E in tutto questo fermento politico il re cosa fa? Il re non firma nulla di tutto quello
che l’Assemblea Costituente propone ed elabora: la Francia tutta vuole la Costituzione
ma il re NON LA VUOLE!
Il re comincia a tramare contro la Rivoluzione e progetta di scappare, probabilmente
in Austria, dove già sono fuggiti molti nobili. Ma il 20/21 giugno del 1791 il re con la
famiglia abbandona segretamente Parigi ma a Varennes viene riconosciuto e
ricondotto a Parigi scortato da una folla sdegnata. Il prestigio della Corona è
definitivamente compromesso. Ora è un prigioniero politico reale e non più
simbolico!
Appare chiaro a tutti che il re non vuole la Costituzione. Si indebolisce il partito
monarchico e si rafforza quello repubblicano. Così, nel Campo di Marte, il 17 luglio
1791 il popolo chiede la destituzione del re. Ne nasce un’insurrezione che viene
sedata nel sangue dalla stessa Guardia Nazionale.

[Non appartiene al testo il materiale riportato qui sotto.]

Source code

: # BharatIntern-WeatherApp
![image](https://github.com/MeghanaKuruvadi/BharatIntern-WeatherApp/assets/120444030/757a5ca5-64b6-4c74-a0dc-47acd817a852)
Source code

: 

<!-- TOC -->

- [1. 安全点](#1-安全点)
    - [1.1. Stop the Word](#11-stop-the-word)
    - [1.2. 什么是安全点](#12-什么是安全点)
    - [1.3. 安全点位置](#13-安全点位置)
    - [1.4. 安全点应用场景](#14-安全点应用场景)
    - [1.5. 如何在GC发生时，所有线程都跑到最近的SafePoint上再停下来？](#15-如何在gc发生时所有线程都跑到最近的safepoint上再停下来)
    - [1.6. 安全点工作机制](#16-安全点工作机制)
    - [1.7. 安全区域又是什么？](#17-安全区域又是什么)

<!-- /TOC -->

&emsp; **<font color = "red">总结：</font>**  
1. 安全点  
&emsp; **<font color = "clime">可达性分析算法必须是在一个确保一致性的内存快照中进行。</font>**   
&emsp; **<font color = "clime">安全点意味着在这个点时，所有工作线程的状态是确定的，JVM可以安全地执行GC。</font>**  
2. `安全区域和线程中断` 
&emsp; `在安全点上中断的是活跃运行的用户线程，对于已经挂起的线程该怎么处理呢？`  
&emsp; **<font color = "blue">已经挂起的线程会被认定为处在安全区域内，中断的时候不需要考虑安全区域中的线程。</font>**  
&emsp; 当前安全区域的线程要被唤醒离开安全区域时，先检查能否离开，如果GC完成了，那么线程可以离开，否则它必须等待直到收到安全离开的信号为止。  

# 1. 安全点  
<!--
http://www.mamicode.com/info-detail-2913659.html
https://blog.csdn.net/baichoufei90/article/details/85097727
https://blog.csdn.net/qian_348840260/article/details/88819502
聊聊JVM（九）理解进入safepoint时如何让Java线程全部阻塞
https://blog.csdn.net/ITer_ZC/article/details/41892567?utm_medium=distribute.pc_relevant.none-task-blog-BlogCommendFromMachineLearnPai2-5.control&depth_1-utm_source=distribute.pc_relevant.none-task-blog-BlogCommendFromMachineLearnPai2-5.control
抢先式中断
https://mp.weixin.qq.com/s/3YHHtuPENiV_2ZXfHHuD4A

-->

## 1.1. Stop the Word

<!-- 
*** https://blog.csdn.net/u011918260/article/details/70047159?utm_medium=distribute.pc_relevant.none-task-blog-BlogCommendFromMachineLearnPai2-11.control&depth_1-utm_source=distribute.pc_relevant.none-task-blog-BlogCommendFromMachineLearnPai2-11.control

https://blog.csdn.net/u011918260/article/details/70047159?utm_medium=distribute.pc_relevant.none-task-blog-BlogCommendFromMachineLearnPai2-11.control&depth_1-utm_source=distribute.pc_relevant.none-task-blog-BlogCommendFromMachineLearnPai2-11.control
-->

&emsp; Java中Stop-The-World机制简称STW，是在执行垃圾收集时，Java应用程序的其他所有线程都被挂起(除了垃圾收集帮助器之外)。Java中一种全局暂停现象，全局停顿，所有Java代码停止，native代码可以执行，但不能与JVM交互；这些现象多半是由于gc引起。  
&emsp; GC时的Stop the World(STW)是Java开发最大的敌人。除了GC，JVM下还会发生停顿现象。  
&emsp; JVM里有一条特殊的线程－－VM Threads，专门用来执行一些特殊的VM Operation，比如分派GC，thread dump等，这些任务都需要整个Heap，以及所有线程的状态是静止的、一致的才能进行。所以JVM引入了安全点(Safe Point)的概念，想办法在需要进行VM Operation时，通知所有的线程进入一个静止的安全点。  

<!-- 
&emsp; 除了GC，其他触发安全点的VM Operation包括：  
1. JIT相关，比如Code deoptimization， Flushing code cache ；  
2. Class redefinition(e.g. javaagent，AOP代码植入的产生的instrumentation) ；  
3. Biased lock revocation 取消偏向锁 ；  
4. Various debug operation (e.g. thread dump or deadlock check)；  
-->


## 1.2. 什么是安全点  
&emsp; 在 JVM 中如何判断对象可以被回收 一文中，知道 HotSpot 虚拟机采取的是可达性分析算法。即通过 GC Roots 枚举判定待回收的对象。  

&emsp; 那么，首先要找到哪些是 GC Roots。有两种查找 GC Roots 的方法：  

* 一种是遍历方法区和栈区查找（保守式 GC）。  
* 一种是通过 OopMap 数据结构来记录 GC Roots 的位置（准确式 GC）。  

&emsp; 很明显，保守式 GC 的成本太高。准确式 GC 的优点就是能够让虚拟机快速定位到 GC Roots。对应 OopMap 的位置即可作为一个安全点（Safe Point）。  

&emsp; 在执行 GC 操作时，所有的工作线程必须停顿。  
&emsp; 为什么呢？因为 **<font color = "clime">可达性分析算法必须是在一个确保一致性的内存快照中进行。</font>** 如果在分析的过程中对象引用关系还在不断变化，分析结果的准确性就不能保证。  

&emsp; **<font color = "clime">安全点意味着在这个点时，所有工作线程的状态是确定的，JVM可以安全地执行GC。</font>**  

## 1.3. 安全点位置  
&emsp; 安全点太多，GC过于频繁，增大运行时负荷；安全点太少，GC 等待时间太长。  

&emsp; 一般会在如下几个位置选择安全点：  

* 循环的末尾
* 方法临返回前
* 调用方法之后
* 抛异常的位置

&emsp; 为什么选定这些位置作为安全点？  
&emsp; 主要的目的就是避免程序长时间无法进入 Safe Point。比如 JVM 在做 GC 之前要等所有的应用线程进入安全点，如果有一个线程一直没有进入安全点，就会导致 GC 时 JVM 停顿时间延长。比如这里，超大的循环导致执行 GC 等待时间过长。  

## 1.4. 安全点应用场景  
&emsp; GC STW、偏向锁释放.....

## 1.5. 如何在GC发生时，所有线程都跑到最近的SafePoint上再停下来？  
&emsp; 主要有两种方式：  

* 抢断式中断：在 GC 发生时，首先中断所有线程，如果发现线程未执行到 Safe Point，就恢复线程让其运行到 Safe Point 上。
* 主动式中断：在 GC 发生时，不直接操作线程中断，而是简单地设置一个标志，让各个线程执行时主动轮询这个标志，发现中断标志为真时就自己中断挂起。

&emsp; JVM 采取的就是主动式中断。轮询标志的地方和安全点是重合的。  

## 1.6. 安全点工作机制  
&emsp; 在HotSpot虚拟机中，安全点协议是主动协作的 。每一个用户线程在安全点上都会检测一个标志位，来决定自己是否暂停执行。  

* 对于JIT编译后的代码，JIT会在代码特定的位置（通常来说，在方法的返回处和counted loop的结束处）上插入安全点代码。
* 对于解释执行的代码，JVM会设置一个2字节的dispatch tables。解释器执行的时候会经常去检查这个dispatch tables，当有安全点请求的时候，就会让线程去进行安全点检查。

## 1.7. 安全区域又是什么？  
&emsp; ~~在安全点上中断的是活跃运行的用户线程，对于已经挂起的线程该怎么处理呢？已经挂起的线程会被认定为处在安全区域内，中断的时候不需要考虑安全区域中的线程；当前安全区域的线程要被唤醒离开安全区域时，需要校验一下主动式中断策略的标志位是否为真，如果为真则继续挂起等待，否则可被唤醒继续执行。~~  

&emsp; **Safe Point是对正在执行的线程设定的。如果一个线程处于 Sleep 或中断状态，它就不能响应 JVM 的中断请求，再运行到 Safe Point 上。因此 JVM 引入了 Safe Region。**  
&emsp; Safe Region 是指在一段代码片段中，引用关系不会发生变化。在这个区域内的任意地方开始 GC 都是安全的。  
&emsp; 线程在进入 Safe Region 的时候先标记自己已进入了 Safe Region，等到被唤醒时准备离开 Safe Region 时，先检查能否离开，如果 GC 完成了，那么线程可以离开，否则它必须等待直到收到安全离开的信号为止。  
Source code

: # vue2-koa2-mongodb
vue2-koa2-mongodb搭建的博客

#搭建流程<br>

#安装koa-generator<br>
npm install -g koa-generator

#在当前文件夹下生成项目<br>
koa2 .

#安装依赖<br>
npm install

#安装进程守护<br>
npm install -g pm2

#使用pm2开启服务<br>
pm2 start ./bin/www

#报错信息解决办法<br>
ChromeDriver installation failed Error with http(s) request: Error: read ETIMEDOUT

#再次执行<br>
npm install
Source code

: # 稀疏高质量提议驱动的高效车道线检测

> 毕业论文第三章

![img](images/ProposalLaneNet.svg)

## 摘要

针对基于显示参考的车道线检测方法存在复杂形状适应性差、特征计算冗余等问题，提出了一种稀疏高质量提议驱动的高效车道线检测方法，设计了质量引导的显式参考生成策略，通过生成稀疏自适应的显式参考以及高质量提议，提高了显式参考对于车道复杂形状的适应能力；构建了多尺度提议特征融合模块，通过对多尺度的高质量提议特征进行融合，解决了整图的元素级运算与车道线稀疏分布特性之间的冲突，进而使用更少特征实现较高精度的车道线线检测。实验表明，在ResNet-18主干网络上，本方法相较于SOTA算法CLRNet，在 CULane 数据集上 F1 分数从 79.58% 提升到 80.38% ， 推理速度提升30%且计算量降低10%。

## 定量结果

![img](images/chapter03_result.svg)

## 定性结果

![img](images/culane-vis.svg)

Il 3 settembre 1791 finalmente viene votata la Costituzione: la Francia è una
monarchia costituzionale. Si approvano tutti i provvedimenti elaborati. La
Costituzione afferma il principio che la sovranità deriva dalla nazione e non da Dio e
che i suoi poteri sono divisi (Locke):
- Potere esecutivo: spetta al re e ai suoi ministri;
- Potere legislativo: spetta all’Assemblea Legislativa che viene eletta ogni due
anni e che ha poteri di controllo sull’operato del governo;
- Potere giudiziario: spetta a magistrati che vengono regolarmente eletti

Il re la firma ma NON LA VUOLE!
Così il 1 ottobre 1791 l’Assemblea costituente si scioglie e lascia il posto all’Assemblea
legislativa che fatica non poco ad elaborare una linea politica forte perché il dibattito
tra le diverse anime della Rivoluzione continua ad essere acceso (illuminismo, deismo,
coinvolgimento del popolo, ruolo delle donne,…).
E nel frattempo i nobili fuoriusciti dal regno e rifugiatisi in Austria progettano una
controrivoluzione con l’aiuto della monarchia austriaca. Quando i rivoluzionari lo
vengono a sapere cominciano a discutere sulla guerra preventiva. Ci sono coloro che
sono favorevoli alla guerra (girondini e re) e chi è sfavorevole alla guerra come i
giacobini che temono l’avvento di una dittatura militare.
Il 20 aprile 1792 l’Assemblea vota quasi all’unanimità la Dichiarazione di guerra
all’Austria sostenuta dalla Prussia. Gli eventi bellici sono sfavorevoli alla Francia e
questo comincia ad alimentare le accuse di tradimento del re. La conferma si ha
quando l’Austria oltre a chiedere la resa incondizionata chiede che nulla di male venga
fatto al re e alla sua famiglia.
Il popolo parigino è furioso: assalta il palazzo del re massacrando le guardie svizzere
a sua difesa. Il re allora cerca rifugio nell’Assemblea che però, questa volta non lo
difende e lo dichiara decaduto dalle sue funzioni. Il re viene imprigionato nella
prigione del tempio.
È la fine della monarchia costituzionale.